C'est la septième fois que ce projet, modifié au cours des ans, est présenté au Congrès. Il prévoit la possibilité de pratiquer une IVG jusqu'à la quatorzième semaine, garantie gratuitement par l'Etat. Jamais jusqu'à présent ce projet n'avait dépassé le stade des commissions parlementaires mais cette fois, l'espoir de le voir aboutir est palpable. «Il y a des conditions objectives à cet optimisme, analyse Brenda Austin, députée radicale. Tout d'abord la mobilisation profonde de la société, surtout des plus jeunes, autour de la lutte féministe.» Et notamment autour du mouvement Ni una menos, né en 2015, qui dénonce les féminicides et brasse également toutes les questions liées aux droits des femmes, dont l'avortement. «Et face à cette pression populaire, pour la première fois, le Président, pourtant personnellement opposé à la légalisation de l'avortement, donne son aval à un débat au Congrès.» Lors de l'ouverture de la session parlementaire, la semaine dernière, le président libéral Mauricio Macri a déclaré : «Voilà trente-cinq ans qu'un débat très sensible est repoussé et qu'en tant que société, nous devons avoir : celui de l'avortement. Comme je l'ai dit plus d'une fois, je suis favorable à la vie. Mais je suis aussi favorable à des débats mûrs et responsables.»

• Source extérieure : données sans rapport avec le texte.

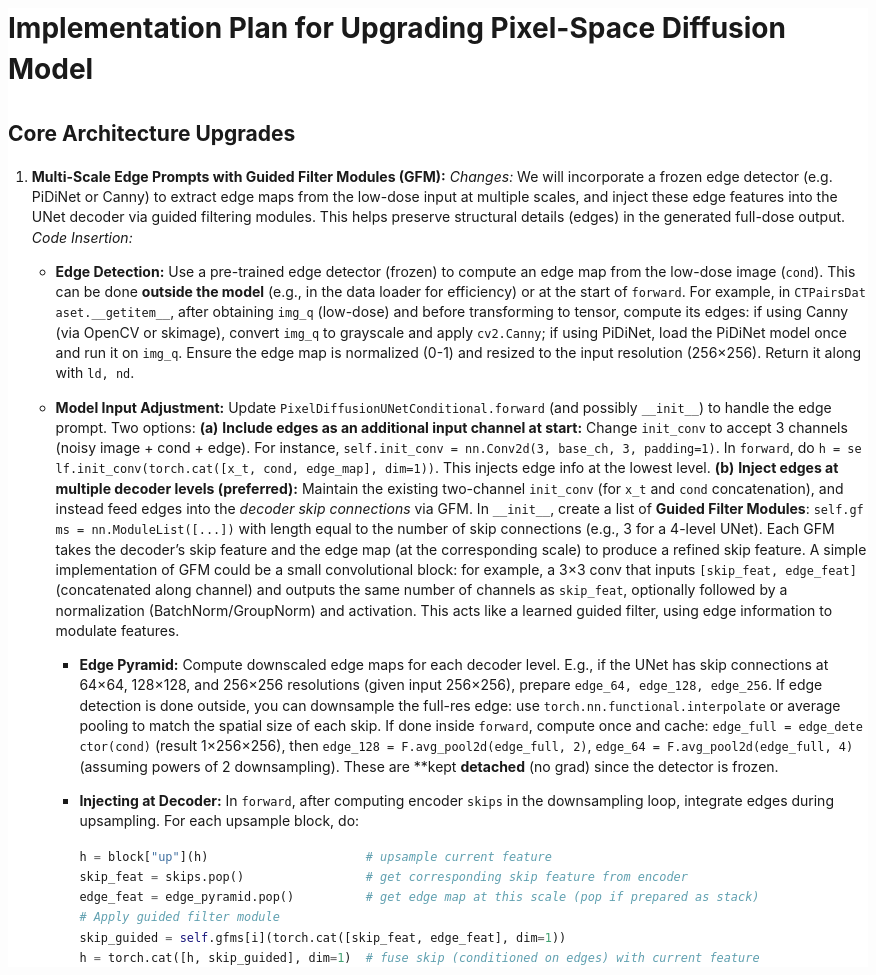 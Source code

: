 # Implementation Plan for Upgrading Pixel-Space Diffusion Model

## Core Architecture Upgrades

1. **Multi-Scale Edge Prompts with Guided Filter Modules (GFM):**
   *Changes:* We will incorporate a frozen edge detector (e.g. PiDiNet or Canny) to extract edge maps from the low-dose input at multiple scales, and inject these edge features into the UNet decoder via guided filtering modules. This helps preserve structural details (edges) in the generated full-dose output.
   *Code Insertion:*

   * **Edge Detection:** Use a pre-trained edge detector (frozen) to compute an edge map from the low-dose image (`cond`). This can be done **outside the model** (e.g., in the data loader for efficiency) or at the start of `forward`. For example, in `CTPairsDataset.__getitem__`, after obtaining `img_q` (low-dose) and before transforming to tensor, compute its edges: if using Canny (via OpenCV or skimage), convert `img_q` to grayscale and apply `cv2.Canny`; if using PiDiNet, load the PiDiNet model once and run it on `img_q`. Ensure the edge map is normalized (0-1) and resized to the input resolution (256×256). Return it along with `ld, nd`.
   * **Model Input Adjustment:** Update `PixelDiffusionUNetConditional.forward` (and possibly `__init__`) to handle the edge prompt. Two options:
     **(a)** **Include edges as an additional input channel at start:** Change `init_conv` to accept 3 channels (noisy image + cond + edge). For instance, `self.init_conv = nn.Conv2d(3, base_ch, 3, padding=1)`. In `forward`, do `h = self.init_conv(torch.cat([x_t, cond, edge_map], dim=1))`. This injects edge info at the lowest level.
     **(b)** **Inject edges at multiple decoder levels (preferred):** Maintain the existing two-channel `init_conv` (for `x_t` and `cond` concatenation), and instead feed edges into the *decoder skip connections* via GFM. In `__init__`, create a list of **Guided Filter Modules**: `self.gfms = nn.ModuleList([...])` with length equal to the number of skip connections (e.g., 3 for a 4-level UNet). Each GFM takes the decoder’s skip feature and the edge map (at the corresponding scale) to produce a refined skip feature. A simple implementation of GFM could be a small convolutional block: for example, a 3×3 conv that inputs `[skip_feat, edge_feat]` (concatenated along channel) and outputs the same number of channels as `skip_feat`, optionally followed by a normalization (BatchNorm/GroupNorm) and activation. This acts like a learned guided filter, using edge information to modulate features.

     * **Edge Pyramid:** Compute downscaled edge maps for each decoder level. E.g., if the UNet has skip connections at 64×64, 128×128, and 256×256 resolutions (given input 256×256), prepare `edge_64, edge_128, edge_256`. If edge detection is done outside, you can downsample the full-res edge: use `torch.nn.functional.interpolate` or average pooling to match the spatial size of each skip. If done inside `forward`, compute once and cache: `edge_full = edge_detector(cond)` (result 1×256×256), then `edge_128 = F.avg_pool2d(edge_full, 2)`, `edge_64 = F.avg_pool2d(edge_full, 4)` (assuming powers of 2 downsampling). These are \*\*kept **detached** (no grad) since the detector is frozen.
     * **Injecting at Decoder:** In `forward`, after computing encoder `skips` in the downsampling loop, integrate edges during upsampling. For each upsample block, do:

       ```python
       h = block["up"](h)                      # upsample current feature
       skip_feat = skips.pop()                 # get corresponding skip feature from encoder
       edge_feat = edge_pyramid.pop()          # get edge map at this scale (pop if prepared as stack)
       # Apply guided filter module
       skip_guided = self.gfms[i](torch.cat([skip_feat, edge_feat], dim=1))  
       h = torch.cat([h, skip_guided], dim=1)  # fuse skip (conditioned on edges) with current feature
       ```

Une formulation déloyale, selon les militants : «Nous sommes tous et toutes favorables à la vie ! s'est exclamée mardi Victoria Donda, députée Libres del Sur, sous les applaudissements. Le seul débat à avoir est si l'on est en faveur d'un avortement légal et sûr, ou bien d'un avortement clandestin, dans des cliniques privées pour les plus riches et dans des conditions abominables pour les autres.»
Un demi-million d’avortements clandestins par an
Aujourd’hui, l’avortement est interdit en Argentine, sauf dans les cas de viol ou de mise en péril de la vie de la mère. Mais la procédure doit être autorisée par des juges souvent peu conciliants, l’information manque et les obstacles sont nombreux, si bien que très peu d’IVG légales sont pratiquées : seulement 500 en 2015 contre une estimation de près d’un demi-million d’avortements clandestins par an, qui représentent la principale cause de mortalité maternelle dans le pays. Le poids de l’Eglise, mais aussi les intérêts économiques que représente l’industrie des avortements clandestins, ont jusqu’à présent empêché toute avancée.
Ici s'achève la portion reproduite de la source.